* _What the task asks_:
Using the records provided below, locate and copy each line that contains the word "available".

* _Provided data_:
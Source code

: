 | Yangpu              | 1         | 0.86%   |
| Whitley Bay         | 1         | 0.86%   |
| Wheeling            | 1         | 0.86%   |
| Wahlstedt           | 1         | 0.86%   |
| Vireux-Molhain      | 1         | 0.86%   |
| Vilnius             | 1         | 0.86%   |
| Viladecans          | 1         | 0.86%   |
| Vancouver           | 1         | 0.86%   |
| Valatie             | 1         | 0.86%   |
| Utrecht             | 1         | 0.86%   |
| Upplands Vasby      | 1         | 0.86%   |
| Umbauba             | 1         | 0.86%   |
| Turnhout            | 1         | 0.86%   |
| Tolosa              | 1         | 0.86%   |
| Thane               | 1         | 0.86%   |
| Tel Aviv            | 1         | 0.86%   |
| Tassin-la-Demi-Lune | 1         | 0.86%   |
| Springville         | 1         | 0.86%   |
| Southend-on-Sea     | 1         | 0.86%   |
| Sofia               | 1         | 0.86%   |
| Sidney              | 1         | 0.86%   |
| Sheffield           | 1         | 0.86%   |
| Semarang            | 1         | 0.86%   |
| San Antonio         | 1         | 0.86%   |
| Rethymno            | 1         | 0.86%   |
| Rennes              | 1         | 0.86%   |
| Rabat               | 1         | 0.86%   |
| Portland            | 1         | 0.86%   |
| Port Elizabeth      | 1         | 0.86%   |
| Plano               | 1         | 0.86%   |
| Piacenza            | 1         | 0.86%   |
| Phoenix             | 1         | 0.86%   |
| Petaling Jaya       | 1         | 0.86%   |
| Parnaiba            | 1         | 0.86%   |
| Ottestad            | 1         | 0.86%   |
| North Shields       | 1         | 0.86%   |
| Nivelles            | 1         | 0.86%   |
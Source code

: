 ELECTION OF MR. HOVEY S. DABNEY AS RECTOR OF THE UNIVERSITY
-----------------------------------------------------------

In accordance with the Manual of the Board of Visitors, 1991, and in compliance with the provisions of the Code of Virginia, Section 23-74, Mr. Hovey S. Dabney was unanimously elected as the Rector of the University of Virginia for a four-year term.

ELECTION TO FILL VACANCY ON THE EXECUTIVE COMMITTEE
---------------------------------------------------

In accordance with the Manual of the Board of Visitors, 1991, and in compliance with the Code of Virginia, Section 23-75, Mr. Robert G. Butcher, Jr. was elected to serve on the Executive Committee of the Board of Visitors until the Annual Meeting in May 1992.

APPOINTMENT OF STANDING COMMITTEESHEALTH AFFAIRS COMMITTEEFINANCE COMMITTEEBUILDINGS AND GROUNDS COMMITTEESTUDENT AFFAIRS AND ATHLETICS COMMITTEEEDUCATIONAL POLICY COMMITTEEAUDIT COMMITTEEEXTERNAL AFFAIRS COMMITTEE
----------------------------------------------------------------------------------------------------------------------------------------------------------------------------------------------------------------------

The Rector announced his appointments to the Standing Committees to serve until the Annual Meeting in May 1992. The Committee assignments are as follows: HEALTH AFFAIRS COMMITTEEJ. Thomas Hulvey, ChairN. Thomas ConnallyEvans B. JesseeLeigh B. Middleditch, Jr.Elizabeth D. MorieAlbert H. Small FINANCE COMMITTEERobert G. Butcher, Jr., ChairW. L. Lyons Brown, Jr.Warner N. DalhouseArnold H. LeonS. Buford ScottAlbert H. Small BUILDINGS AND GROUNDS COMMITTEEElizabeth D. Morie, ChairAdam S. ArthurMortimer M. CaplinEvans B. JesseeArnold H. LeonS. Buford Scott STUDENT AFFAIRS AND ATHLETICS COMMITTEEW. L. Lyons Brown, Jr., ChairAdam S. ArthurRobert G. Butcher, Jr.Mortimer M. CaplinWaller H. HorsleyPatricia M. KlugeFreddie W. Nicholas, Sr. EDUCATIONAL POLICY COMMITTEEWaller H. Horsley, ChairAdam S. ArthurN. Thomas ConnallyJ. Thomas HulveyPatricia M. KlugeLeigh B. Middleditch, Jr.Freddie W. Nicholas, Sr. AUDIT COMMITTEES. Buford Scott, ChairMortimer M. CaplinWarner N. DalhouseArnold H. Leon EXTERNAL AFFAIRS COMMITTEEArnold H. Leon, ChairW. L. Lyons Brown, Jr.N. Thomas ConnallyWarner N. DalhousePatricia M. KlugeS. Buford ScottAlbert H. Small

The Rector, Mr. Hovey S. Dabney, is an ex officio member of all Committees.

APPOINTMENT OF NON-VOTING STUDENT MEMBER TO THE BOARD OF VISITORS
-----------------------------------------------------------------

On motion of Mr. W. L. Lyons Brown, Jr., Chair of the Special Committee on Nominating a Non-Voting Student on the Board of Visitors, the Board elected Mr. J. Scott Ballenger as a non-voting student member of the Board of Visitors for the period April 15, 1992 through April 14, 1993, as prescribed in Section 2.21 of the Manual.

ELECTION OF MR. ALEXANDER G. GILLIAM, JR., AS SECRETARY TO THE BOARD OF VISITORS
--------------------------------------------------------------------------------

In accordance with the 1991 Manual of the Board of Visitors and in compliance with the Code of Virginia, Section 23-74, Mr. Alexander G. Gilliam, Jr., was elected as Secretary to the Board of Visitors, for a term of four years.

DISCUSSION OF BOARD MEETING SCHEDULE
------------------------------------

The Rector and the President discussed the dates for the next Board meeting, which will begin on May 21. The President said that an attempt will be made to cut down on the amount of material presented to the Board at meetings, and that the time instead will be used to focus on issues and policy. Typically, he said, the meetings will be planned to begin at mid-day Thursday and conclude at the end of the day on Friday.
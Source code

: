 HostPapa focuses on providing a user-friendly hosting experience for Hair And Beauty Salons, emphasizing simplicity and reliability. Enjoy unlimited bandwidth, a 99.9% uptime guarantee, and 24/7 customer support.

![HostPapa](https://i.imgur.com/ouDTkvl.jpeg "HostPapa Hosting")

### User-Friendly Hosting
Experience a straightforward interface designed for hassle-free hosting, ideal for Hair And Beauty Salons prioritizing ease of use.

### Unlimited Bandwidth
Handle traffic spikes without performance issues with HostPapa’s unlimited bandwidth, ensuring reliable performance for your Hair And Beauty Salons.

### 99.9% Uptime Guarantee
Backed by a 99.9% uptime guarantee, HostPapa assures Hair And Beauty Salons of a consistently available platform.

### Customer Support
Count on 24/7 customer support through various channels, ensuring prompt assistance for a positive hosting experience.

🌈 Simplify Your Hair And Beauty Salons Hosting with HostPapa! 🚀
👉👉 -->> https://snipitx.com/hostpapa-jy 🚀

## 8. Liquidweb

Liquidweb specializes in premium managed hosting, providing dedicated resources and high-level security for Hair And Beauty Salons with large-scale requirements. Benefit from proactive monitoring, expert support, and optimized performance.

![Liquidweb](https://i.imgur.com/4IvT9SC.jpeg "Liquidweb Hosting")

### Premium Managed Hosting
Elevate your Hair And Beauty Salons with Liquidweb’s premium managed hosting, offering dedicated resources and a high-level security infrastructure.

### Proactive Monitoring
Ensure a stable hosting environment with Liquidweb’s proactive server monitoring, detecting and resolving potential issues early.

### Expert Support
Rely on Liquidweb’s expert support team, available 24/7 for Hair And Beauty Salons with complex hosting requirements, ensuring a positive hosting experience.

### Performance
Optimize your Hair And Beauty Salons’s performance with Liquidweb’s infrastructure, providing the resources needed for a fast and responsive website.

* _Task answer_:
Backed by a 99.9% uptime guarantee, HostPapa assures Hair And Beauty Salons of a consistently available platform.
Rely on Liquidweb’s expert support team, available 24/7 for Hair And Beauty Salons with complex hosting requirements, ensuring a positive hosting experience.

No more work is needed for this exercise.